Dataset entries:
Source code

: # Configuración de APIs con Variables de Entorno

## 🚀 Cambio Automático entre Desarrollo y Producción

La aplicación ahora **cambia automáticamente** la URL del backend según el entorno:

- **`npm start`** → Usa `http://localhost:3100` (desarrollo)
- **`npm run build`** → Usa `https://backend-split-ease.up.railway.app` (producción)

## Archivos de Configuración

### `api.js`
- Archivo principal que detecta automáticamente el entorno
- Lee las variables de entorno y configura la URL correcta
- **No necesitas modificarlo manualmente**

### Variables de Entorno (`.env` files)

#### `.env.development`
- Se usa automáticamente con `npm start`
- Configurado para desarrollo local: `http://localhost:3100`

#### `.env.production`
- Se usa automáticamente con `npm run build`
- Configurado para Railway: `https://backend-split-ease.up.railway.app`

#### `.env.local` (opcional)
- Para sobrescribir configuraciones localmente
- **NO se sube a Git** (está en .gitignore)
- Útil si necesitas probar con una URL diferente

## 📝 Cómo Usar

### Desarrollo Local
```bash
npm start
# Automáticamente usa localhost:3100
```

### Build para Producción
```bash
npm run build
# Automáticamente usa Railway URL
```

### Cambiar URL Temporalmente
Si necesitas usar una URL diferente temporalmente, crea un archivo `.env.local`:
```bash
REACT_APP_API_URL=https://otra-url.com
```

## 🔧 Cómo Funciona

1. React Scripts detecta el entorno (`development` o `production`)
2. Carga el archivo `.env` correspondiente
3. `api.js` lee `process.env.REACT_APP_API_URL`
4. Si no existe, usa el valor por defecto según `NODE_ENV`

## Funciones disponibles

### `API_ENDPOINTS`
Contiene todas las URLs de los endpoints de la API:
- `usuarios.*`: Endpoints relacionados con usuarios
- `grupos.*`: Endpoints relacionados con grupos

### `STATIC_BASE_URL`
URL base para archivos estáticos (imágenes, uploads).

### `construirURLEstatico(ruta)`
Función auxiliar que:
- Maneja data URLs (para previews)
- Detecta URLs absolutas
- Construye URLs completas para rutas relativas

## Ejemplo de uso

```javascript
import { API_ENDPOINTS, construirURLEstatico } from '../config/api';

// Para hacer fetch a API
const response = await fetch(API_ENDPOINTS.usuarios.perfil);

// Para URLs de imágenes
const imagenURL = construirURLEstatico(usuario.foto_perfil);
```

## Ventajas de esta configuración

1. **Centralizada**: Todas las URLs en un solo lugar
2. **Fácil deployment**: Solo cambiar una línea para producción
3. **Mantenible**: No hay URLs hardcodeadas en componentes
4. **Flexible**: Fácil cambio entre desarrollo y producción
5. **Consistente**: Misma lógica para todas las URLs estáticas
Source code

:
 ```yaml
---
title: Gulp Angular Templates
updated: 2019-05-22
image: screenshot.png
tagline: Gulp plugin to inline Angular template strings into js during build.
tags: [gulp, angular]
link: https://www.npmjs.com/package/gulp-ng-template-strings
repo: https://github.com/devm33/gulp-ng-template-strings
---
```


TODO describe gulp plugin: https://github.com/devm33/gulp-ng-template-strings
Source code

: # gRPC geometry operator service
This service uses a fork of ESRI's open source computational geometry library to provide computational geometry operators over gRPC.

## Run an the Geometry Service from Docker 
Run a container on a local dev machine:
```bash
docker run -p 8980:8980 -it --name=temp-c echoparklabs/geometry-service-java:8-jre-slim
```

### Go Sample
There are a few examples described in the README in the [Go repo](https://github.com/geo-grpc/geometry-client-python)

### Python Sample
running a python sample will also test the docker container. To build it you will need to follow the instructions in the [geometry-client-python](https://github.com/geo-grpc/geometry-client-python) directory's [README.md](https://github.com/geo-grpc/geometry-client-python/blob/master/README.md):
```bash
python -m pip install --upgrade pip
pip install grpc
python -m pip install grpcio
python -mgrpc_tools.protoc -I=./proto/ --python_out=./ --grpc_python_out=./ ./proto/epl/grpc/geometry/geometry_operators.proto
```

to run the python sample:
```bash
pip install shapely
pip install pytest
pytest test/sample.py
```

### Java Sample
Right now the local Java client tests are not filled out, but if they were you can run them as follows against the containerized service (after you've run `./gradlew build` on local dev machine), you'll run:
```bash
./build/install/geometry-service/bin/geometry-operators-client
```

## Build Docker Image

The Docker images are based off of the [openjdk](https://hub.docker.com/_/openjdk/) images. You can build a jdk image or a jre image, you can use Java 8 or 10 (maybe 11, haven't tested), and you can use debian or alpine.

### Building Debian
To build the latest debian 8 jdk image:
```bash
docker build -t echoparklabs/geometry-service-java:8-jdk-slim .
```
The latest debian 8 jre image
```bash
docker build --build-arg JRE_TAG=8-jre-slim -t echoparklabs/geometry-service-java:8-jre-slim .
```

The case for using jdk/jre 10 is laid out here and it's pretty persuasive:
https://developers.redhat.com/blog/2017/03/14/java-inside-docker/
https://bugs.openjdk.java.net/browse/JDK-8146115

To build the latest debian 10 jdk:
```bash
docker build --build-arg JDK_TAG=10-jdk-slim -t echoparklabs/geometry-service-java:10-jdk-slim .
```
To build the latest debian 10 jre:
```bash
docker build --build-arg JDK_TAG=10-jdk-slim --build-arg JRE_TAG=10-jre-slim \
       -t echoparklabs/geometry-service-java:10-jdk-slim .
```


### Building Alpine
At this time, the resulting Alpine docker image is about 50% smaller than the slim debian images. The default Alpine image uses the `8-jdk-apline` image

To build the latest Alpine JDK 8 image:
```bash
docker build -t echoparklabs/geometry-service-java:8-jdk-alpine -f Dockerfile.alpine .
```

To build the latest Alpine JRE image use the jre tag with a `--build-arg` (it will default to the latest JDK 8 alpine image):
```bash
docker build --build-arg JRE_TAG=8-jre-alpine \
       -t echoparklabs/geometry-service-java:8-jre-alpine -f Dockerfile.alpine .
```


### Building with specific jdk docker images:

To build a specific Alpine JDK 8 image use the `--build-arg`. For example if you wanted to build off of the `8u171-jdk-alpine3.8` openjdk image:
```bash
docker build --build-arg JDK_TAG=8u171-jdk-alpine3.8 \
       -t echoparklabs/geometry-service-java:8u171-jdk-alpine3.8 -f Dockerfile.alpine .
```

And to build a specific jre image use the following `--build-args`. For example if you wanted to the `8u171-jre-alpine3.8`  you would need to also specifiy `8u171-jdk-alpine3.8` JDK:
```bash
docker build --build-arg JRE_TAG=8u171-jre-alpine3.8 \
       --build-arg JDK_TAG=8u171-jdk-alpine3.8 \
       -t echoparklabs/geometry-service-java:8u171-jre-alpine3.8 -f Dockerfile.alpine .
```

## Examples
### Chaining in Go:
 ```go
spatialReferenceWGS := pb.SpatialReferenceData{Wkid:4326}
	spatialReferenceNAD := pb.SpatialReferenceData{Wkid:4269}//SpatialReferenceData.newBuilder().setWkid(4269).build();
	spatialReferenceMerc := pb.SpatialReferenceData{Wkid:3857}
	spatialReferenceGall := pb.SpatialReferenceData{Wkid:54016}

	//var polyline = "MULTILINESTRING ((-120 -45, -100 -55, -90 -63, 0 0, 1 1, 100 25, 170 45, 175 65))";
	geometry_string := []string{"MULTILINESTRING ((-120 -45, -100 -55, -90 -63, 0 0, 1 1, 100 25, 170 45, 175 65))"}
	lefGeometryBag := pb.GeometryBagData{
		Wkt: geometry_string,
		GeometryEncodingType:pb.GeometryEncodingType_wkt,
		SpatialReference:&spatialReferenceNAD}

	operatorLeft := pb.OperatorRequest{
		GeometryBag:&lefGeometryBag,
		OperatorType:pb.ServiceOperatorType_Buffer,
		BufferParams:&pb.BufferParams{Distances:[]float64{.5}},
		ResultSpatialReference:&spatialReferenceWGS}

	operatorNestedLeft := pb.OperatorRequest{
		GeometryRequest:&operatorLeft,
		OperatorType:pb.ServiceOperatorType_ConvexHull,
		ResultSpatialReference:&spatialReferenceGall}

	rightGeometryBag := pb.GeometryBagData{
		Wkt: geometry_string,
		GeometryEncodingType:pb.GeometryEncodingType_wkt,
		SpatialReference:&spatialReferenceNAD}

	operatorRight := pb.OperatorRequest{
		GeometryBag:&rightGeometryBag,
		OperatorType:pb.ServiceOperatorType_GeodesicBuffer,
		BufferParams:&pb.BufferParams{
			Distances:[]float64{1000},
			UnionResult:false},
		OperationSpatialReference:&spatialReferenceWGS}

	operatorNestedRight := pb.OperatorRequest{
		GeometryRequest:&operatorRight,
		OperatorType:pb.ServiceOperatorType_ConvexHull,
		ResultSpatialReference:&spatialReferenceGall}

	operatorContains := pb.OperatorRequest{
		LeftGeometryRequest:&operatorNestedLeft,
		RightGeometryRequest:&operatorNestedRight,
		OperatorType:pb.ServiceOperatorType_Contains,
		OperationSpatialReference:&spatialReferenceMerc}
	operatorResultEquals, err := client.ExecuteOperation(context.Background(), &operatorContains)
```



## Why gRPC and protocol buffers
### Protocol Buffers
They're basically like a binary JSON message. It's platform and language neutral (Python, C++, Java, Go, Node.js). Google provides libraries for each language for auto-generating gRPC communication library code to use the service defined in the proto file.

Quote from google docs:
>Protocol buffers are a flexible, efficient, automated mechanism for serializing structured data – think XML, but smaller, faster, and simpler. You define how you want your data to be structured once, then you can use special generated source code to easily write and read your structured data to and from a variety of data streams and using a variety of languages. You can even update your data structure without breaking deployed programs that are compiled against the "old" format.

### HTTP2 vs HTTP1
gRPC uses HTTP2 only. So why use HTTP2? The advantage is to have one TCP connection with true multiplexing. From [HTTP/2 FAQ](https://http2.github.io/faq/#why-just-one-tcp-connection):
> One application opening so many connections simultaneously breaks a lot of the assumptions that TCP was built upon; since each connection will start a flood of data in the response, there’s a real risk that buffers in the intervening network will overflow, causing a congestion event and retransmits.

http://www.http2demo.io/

WHAT IS REQUIRED
Above are the entries. Quote exactly the lines from the one bearing "### Building Debian" through the one bearing "### Building with".

RESPONSE FOR THIS EXERCISE
### Building Debian
To build the latest debian 8 jdk image:
```bash
docker build -t echoparklabs/geometry-service-java:8-jdk-slim .
```
The latest debian 8 jre image
```bash
docker build --build-arg JRE_TAG=8-jre-slim -t echoparklabs/geometry-service-java:8-jre-slim .
```

The case for using jdk/jre 10 is laid out here and it's pretty persuasive:
https://developers.redhat.com/blog/2017/03/14/java-inside-docker/
https://bugs.openjdk.java.net/browse/JDK-8146115

To build the latest debian 10 jdk:
```bash
docker build --build-arg JDK_TAG=10-jdk-slim -t echoparklabs/geometry-service-java:10-jdk-slim .
```
To build the latest debian 10 jre:
```bash
docker build --build-arg JDK_TAG=10-jdk-slim --build-arg JRE_TAG=10-jre-slim \
       -t echoparklabs/geometry-service-java:10-jdk-slim .
```


### Building Alpine
At this time, the resulting Alpine docker image is about 50% smaller than the slim debian images. The default Alpine image uses the `8-jdk-apline` image

To build the latest Alpine JDK 8 image:
```bash
docker build -t echoparklabs/geometry-service-java:8-jdk-alpine -f Dockerfile.alpine .
```

To build the latest Alpine JRE image use the jre tag with a `--build-arg` (it will default to the latest JDK 8 alpine image):
```bash
docker build --build-arg JRE_TAG=8-jre-alpine \
       -t echoparklabs/geometry-service-java:8-jre-alpine -f Dockerfile.alpine .
```


### Building with specific jdk docker images:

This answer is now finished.